The airline says: “There was also the belief that visitors would flock to South Africa and take up flights, accommodation and hired vehicles and leave corporate travellers stranded. However, the reality was a different story as the number of foreign spectators was far less than expected and SAA found that corporate travel policies were already fixed, with reduced interest in travel during the event.” While SAA says it has seen corporate travel picking up, it is not yet at the levels the airline would like, and is in fact less than the same time last year.
“The effects of the worldwide recession on travel combined with the corporate travel restrictions over the World Cup period can still be felt.” The airline believes that corporate travel was negatively impacted on by the World Cup due to perceptions of corporate travellers. However, SAA says many lessons were learnt. “The events preceding and during the World Cup event taught us for one that the market needs to be comforted well in advance and continuously reassured to ensure that corporate representatives continue to travel.” Desmond O’Connor, Commercial Director for 1time, says there was a massive decline in corporate travel around the World Cup. What was unexpected, he says, was that the decline started a lot earlier than anticipated, around the first week in May and the slump continued until after the event.
“Corporate travel levels have returned to normal, though, but they are not above the numbers that you would normally expect. We haven’t seen any surges or anything like that, but our sales have returned to normal levels and those prior to the World Cup.” Mango spokesperson, Hein Kaiser, says there was a noted decline in corporate travel during the event as the majority of bookings were leisure-related over the period. He adds, however, that the decline in corporate bookings was not as dramatic as initially expected. Kaiser says there was almost an immediate increase in corporate travel after the football tournament concluded.

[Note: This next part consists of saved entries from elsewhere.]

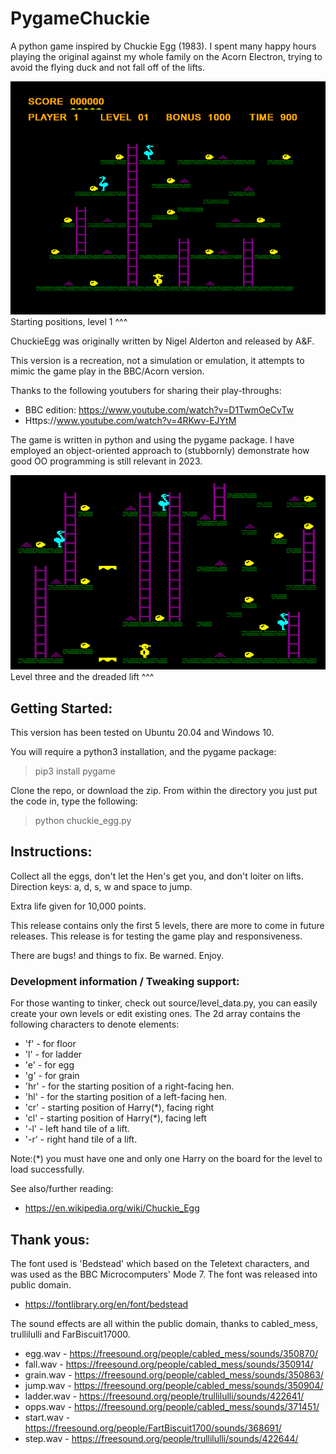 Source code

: # PygameChuckie

A python game inspired by Chuckie Egg (1983).
I spent many happy hours playing the original against 
my whole family on the Acorn Electron, trying to avoid 
the flying duck and not fall off of the lifts.  

![Level One](level1.png) Starting positions, level 1 ^^^

ChuckieEgg was originally written by Nigel Alderton 
and released by A&F.

This version is a recreation, not a simulation or 
emulation, it attempts to mimic the game play in
the BBC/Acorn version.

Thanks to the following youtubers for sharing their 
play-throughs:

* BBC edition: https://www.youtube.com/watch?v=D1TwmOeCvTw
* Https://www.youtube.com/watch?v=4RKwv-EJYtM

The game is written in python and using the pygame 
package.
I have employed an object-oriented approach to 
(stubbornly) demonstrate how good OO programming is 
still relevant in 2023.

![Level 2](level2.png) Level three and the dreaded lift ^^^


## Getting Started:

This version has been tested on Ubuntu 20.04 and 
Windows 10.

You will require a python3 installation, and the 
pygame package:

> pip3 install pygame

Clone the repo, or download the zip. 
From within the directory you just put the code in, 
type the following:

> python chuckie_egg.py

## Instructions:

Collect all the eggs, don't let the Hen's get you, 
and don't loiter on lifts. Direction keys: a, d, s, 
w and space to jump. 

Extra life given for 10,000 points.

This release contains only the first 5 levels, there 
are more to come in future releases.  This release is for 
testing the game play and responsiveness. 

There are bugs! and things to fix. Be warned.
Enjoy.

### Development information / Tweaking support:

For those wanting to tinker, check out source/level_data.py, you can easily create your own levels or edit existing ones. 
The 2d array contains the following characters to denote elements:

* 'f' - for floor
* 'l' - for ladder
* 'e' - for egg
* 'g' - for grain
* 'hr' - for the starting position of a right-facing hen.
* 'hl' - for the starting position of a left-facing hen.
* 'cr' - starting position of Harry(*), facing right
* 'cl' - starting position of Harry(*), facing left
* '-l' - left hand tile of a lift.
* '-r' - right hand tile of a lift.

Note:(*) you must have one and only one Harry on the board for the level to load successfully.

See also/further reading:
* https://en.wikipedia.org/wiki/Chuckie_Egg

## Thank yous:

The font used is 'Bedstead' which based on the Teletext 
characters, and was used as the BBC Microcomputers'
Mode 7.  The font was released into public domain.

 * https://fontlibrary.org/en/font/bedstead

The sound effects are all within the public domain, 
thanks to cabled_mess, trullilulli and FarBiscuit17000.

* egg.wav - https://freesound.org/people/cabled_mess/sounds/350870/
* fall.wav - https://freesound.org/people/cabled_mess/sounds/350914/
* grain.wav - https://freesound.org/people/cabled_mess/sounds/350863/
* jump.wav - https://freesound.org/people/cabled_mess/sounds/350904/
* ladder.wav - https://freesound.org/people/trullilulli/sounds/422641/
* opps.wav - https://freesound.org/people/cabled_mess/sounds/371451/
* start.wav - https://freesound.org/people/FartBiscuit1700/sounds/368691/
* step.wav - https://freesound.org/people/trullilulli/sounds/422644/
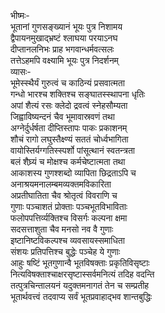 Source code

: भीष्मः-   
भूतानां गुणसङ्ख्यानं भूयः पुत्र निशामय  
द्वैपायनमुखाद्भ्रष्टं श्लाघया परयाऽनघ  
दीप्तानलनिभः प्राह भगवान्धर्मवत्सलः  
तत्तेऽहमपि वक्ष्यामि भूयः पुत्र निदर्शनम्  
व्यासः-  
भूमेस्स्थैर्यं गुरुत्वं च काठिन्यं प्रसवात्मता  
गन्धो भारश्च शक्तिश्च सङ्घातस्स्थापना धृतिः  
अपां शैत्यं रसः क्लेदो द्रवत्वं स्नेहसौम्यता  
जिह्वाविष्यन्दनं चैव भूमावास्रवणं तथा  
अग्नेर्दुर्धर्षता दीप्तिस्तापः पाकः प्रकाशनम्  
शौचं रागो लघुस्तैक्ष्ण्यं सततं चोर्ध्वभागिता  
वायोस्तिर्यग्गतिस्स्पर्शो पांसूत्थानं स्वतन्त्रता  
बलं शैघ्र्यं च मोक्षश्च कर्मचेष्टात्मता तथा  
आकाशस्य गुणश्शब्दो व्यापिता छिद्रताऽपि च  
अनाश्रयमनालम्बमव्यक्तमविकारिता  
अप्रतीघातिता चैव श्रोतृत्वं विवराणि च  
गुणाः पञ्चाशतं प्रोक्ताः पञ्चभूतविभाविताः  
फलोपपत्तिर्व्यक्तिश्च विसर्गः कल्पना क्षमा  
सदसत्ताशुता चैव मनसो नव वै गुणाः  
इष्टानिष्टविकल्पश्च व्यवसायस्समाधिता  
संशयः प्रतिपत्तिश्च बुद्धेः पञ्चेह ये गुणाः  
आहुः षष्टिं भूतगुणान्वै भूतविषक्ताः प्रकृतिविसृष्टाः  
नित्यविषक्ताश्चाक्षरसृष्टास्सर्वमनित्यं तदिह वदन्ति  
तत्पुत्रचिन्तालयनं यदुक्तमनागतं तेन च सम्प्रतीह  
भूतार्थवत्त्वं तदवाप्य सर्वं भूतप्रवाहाद्भव शान्तबुद्धिः   
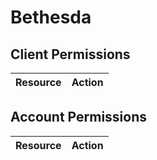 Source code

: # Bethesda


## Client Permissions
| Resource | Action |
| - | - |

## Account Permissions
| Resource | Action |
| - | - |

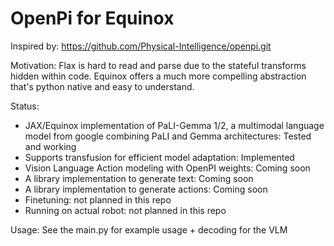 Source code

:# OpenPi for Equinox

Inspired by: https://github.com/Physical-Intelligence/openpi.git

Motivation: Flax is hard to read and parse due to the stateful transforms hidden within code. Equinox offers a much more compelling abstraction that's python native and easy to understand.

Status:
- JAX/Equinox implementation of PaLI-Gemma 1/2, a multimodal language model from google combining PaLI and Gemma architectures: Tested and working
- Supports transfusion for efficient model adaptation: Implemented
- Vision Language Action modeling with OpenPI weights: Coming soon
- A library implementation to generate text: Coming soon
- A library implementation to generate actions: Coming soon
- Finetuning: not planned in this repo
- Running on actual robot: not planned in this repo

Usage:
See the main.py for example usage + decoding for the VLM
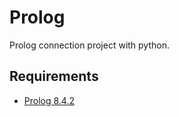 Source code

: # Prolog

Prolog connection project with python.

## Requirements

- [Prolog 8.4.2](https://www.swi-prolog.org/download/stable/bin/swipl-8.4.2-1.x64.exe.envelope)
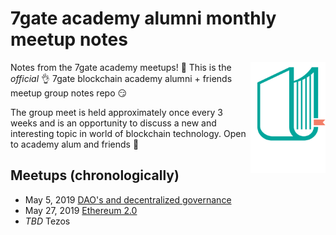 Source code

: # 7gate academy alumni monthly meetup notes

<img src="assets/7gate-academy-light.png" align="right" width="120" height="178">

Notes from the 7gate academy meetups! :book:
This is the _official_ :ok_hand: 7gate blockchain academy alumni + friends meetup group notes repo :smirk:

The group meet is held approximately once every 3 weeks and is an opportunity to discuss a new and interesting topic in world of blockchain technology. Open to academy alum and friends :raised_hands:

## Meetups (chronologically) 
 - May 5, 2019 [DAO's and decentralized governance](DAOs_may_5_2019.md) 
 - May 27, 2019 [Ethereum 2.0](Eth2.0_may_27_2019.md)
 - _TBD_  Tezos
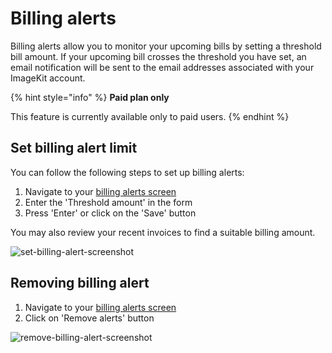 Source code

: # Billing alerts

Billing alerts allow you to monitor your upcoming bills by setting a threshold bill amount. If your upcoming bill crosses the threshold you have set, an email notification will be sent to the email addresses associated with your ImageKit account.

{% hint style="info" %}
**Paid plan only**

This feature is currently available only to paid users.
{% endhint %}

## Set billing alert limit

You can follow the following steps to set up billing alerts:

1. Navigate to your [billing alerts screen](https://imagekit.io/dashboard/billing/alerts)
2. Enter the 'Threshold amount' in the form
3. Press 'Enter' or click on the 'Save' button

You may also review your recent invoices to find a suitable billing amount.

![set-billing-alert-screenshot](<../.gitbook/assets/set-billing-alert.jpg>)

## Removing billing alert

1. Navigate to your [billing alerts screen](https://imagekit.io/dashboard/billing/alerts)
2. Click on 'Remove alerts' button

![remove-billing-alert-screenshot](<../.gitbook/assets/remove-billing-alert.jpg>)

Avis’ corporate rental days, according to Chief Executive, Wayne Duvenage, reduced by approximately 16% during the five-week period that encapsulated the World Cup, but he says the company was expecting a greater reduction than this. “While the World Cup suppressed direct corporate travel during the event period only, this was far less than what we had anticipated. Corporate travel has bounced back and we do not see the event itself as having a negative impact on this segment at all, but rather a positive one,” says Duvenage. He believes that if you analyse the situation, it was the ‘school holiday factor’ in June that played a greater role in the suppression of corporate travel (comparing year on year) than the World Cup event itself. EuropCar is expecting to see a healthy growth in corporate travel in future, especially in the SME sector. The company says:
“Overall, the tournament was great for our country and certain parts of the economy. The economic benefit that will be felt over time will definitely have a positive effect on the corporate travel segment. The increase in foreign investment and increased infrastructure will contribute to the longterm sustainability of the sector.

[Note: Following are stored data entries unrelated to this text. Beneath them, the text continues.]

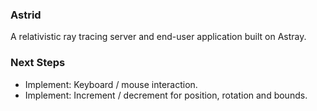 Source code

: ### Astrid
A relativistic ray tracing server and end-user application built on Astray.

### Next Steps
- Implement: Keyboard / mouse interaction.
- Implement: Increment / decrement for position, rotation and bounds. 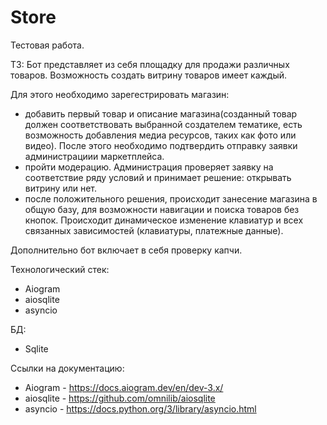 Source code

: # Store
Тестовая работа. 

ТЗ: 
Бот представляет из себя площадку для продажи различных товаров. Возможность создать витрину товаров имеет каждый. 

Для этого необходимо зарегестрировать магазин:
- добавить первый товар и описание магазина(созданный товар должен соответствовать выбранной создателем тематике, есть возможность добавления медиа ресурсов, таких как фото или видео). После этого необходимо подтвердить отправку заявки администрациии маркетплейса.
- пройти модерацию. Администрация проверяет заявку на соответствие ряду условий и принимает решение: открывать витрину или нет.
- после положительного решения, происходит занесение магазина в общую базу, для возможности навигации и поиска товаров без кнопок. Происходит динамическое изменение клавиатур и всех связанных зависимостей (клавиатуры, платежные данные).

Дополнительно бот включает в себя проверку капчи.

Технологический стек:
- Aiogram
- aiosqlite
- asyncio

БД:
- Sqlite

Ссылки на документацию:
- Aiogram - https://docs.aiogram.dev/en/dev-3.x/
- aiosqlite - https://github.com/omnilib/aiosqlite
- asyncio - https://docs.python.org/3/library/asyncio.html
  
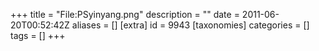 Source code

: +++
title = "File:PSyinyang.png"
description = ""
date = 2011-06-20T00:52:42Z
aliases = []
[extra]
id = 9943
[taxonomies]
categories = []
tags = []
+++


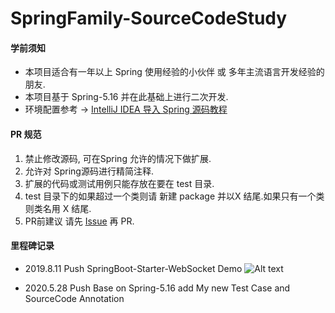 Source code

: # SpringFamily-SourceCodeStudy
#### 学前须知

+ 本项目适合有一年以上 Spring 使用经验的小伙伴 或 多年主流语言开发经验的朋友.
+ 本项目基于 Spring-5.16 并在此基础上进行二次开发. 
+ 环境配置参考 -> [IntelliJ IDEA 导入 Spring 源码教程](http://www.glorze.com/1617.html)

#### PR 规范

1. 禁止修改源码,  可在Spring 允许的情况下做扩展.
2. 允许对 Spring源码进行精简注释.
3. 扩展的代码或测试用例只能存放在要在 test 目录.
4.  test 目录下的如果超过一个类则请 新建 package 并以X 结尾.如果只有一个类 则类名用 X 结尾.
5. PR前建议  请先 [Issue](https://github.com/XiaoZiShan/springFamily-SourceCodeStudy/issues/new) 再 PR. 

#### 里程碑记录 

+ 2019.8.11 Push SpringBoot-Starter-WebSocket Demo
![Alt text](https://github.com/XiaoZiShan/SpringFamily-SourceCodeStudy/blob/master/SpringBoot-Starter-WebSocket/SpringBoot-Starter-WebSocket@2.16/Demo-README.png?raw=true)

+ 2020.5.28 Push Base on Spring-5.16 add My new Test Case and SourceCode Annotation
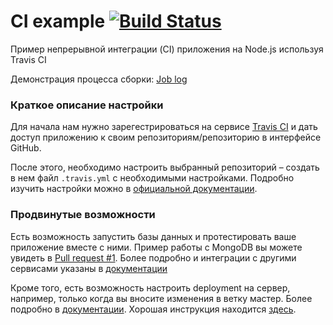 # CI example  [![Build Status](https://travis-ci.com/geekbrains-web/example-travis-ci.svg?branch=master)](https://travis-ci.com/geekbrains-web/example-travis-ci)

Пример непрерывной интеграции (CI) приложения на Node.js используя Travis CI

Демонстрация процесса сборки: [Job log](https://travis-ci.com/geekbrains-web/example-travis-ci)

### Краткое описание настройки
Для начала нам нужно зарегестрироваться на сервисе [Travis CI](https://travis-ci.com) и дать доступ приложению к своим репозиториям/репозиторию в интерфейсе GitHub. 

После этого, необходимо настроить выбранный репозиторий – создать в нем файл `.travis.yml` с необходимыми настройками. Подробно изучить настройки можно в [официальной документации](https://docs.travis-ci.com).

### Продвинутые возможности
Есть возможность запустить базы данных и протестировать ваше приложение вместе с ними. Пример работы с MongoDB вы можете увидеть в [Pull request #1](https://github.com/geekbrains-web/example-travis-ci/pull/1). Более подробно и интеграции с другими сервисами указаны в [документации](https://docs.travis-ci.com/user/database-setup/)

Кроме того, есть возможность настроить deployment на сервер, например, только когда вы вносите изменения в ветку мастер. Более подробно в [документации](https://docs.travis-ci.com/user/deployment/). Хорошая инструкция находится [здесь](https://oncletom.io/2016/travis-ssh-deploy/).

Morne Du Preez, CEO of Tourvest Travel Services incorporating major travel management brands such as American Express Travel Services, Seekers Travel, Maties Travel and Cumming Travel, commented that there is no doubt that in all sectors of travel management the WC had a massive negative impact on sales and revenue due to the lack of availability, excessive pricing, perception, or merely an opportunity identified by corporates to institute travel bans. “With an impact of this nature creating severe pressure on margins and profitability for the Travel Management industry, what will the ‘New Normal’ look like?” says Du Preez.